System interconnections

Two LTI systems can be combined in two basic ways: cascade (series) and parallel. The resulting overall system is again LTI, and its impulse response is computable from the parts.

Cascade (series) connection

Two systems $h_1$ and $h_2$ are in cascade when the output of the first is the input of the second:

Image: Series block diagram interconnection, CC BY-SA 3.0

By associativity of convolution,

$y(t)=(x\ast h_1)\ast h_2=x\ast (h_1\ast h_2),$

so the cascade is equivalent to a single system with impulse response

$h_{\text{cascade}}(t)=h_1(t)\ast h_2(t).$

By commutativity of convolution, $h_1\ast h_2=h_2\ast h_1$, so cascading ”$h_1$ then $h_2$” gives the same overall system as ”$h_2$ then $h_1$.” This is a very strong claim, specifically a consequence of LTI; for nonlinear or time-varying systems, order matters in general.
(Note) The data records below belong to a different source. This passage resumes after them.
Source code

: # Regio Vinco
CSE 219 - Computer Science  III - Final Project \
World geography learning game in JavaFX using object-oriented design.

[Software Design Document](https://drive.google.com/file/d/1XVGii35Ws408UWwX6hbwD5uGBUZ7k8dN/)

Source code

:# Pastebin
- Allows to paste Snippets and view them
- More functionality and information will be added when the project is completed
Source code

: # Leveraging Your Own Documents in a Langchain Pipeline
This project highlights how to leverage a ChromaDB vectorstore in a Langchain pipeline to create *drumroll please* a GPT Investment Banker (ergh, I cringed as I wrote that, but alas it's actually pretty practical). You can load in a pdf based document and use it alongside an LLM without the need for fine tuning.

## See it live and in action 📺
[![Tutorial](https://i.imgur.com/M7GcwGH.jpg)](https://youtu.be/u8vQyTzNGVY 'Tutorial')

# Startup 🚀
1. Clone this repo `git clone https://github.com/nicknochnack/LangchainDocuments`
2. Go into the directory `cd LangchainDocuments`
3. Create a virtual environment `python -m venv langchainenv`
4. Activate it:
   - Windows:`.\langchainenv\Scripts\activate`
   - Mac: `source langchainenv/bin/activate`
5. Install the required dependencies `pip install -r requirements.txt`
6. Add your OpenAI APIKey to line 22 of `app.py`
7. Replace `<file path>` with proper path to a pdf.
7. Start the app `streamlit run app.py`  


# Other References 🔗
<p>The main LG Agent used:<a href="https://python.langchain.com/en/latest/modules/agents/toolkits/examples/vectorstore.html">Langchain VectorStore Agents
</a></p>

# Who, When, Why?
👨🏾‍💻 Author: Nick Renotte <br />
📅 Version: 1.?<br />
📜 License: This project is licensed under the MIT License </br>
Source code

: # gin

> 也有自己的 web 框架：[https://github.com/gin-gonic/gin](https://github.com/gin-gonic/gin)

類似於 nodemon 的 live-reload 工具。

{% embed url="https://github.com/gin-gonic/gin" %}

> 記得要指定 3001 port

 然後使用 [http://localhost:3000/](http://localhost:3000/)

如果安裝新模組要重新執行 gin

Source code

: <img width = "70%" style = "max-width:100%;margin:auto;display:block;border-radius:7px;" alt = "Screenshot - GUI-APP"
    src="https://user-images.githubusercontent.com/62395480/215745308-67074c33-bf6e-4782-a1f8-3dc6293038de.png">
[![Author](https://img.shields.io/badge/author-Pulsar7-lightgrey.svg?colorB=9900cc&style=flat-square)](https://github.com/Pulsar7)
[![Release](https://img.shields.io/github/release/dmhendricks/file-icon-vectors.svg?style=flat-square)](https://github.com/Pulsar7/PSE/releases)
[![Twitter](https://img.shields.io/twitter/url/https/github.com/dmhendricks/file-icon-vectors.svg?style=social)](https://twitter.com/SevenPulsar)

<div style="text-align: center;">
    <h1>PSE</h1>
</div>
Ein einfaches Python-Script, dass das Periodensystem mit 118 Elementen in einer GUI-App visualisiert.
In the frequency domain, the cascade’s transfer function is the product:

$H_{\text{cascade}}(s)=H_1(s)H_2(s).$

This is why you can chain filters in any order without changing the overall response — they multiply.

Parallel connection

Two systems are in parallel when they share an input and their outputs are summed:

Image: Parallel block diagram interconnection, CC BY-SA 3.0

By distributivity of convolution,

$y(t)=x\ast h_1+x\ast h_2=x\ast (h_1+h_2),$

so the parallel combination is a single system with impulse response

$h_{\text{parallel}}(t)=h_1(t)+h_2(t),$

and transfer function $H_{\text{parallel}}(s)=H_1(s)+H_2(s)$.

Mixing the two

Cascade and parallel can be combined arbitrarily to build complex systems out of simple blocks. At each level, the overall impulse response is computable from the parts using the rules above. Complex analog circuits, control system block diagrams, and signal-processing chains are all built this way, and analyzed by reducing to a single equivalent impulse response (or transfer function).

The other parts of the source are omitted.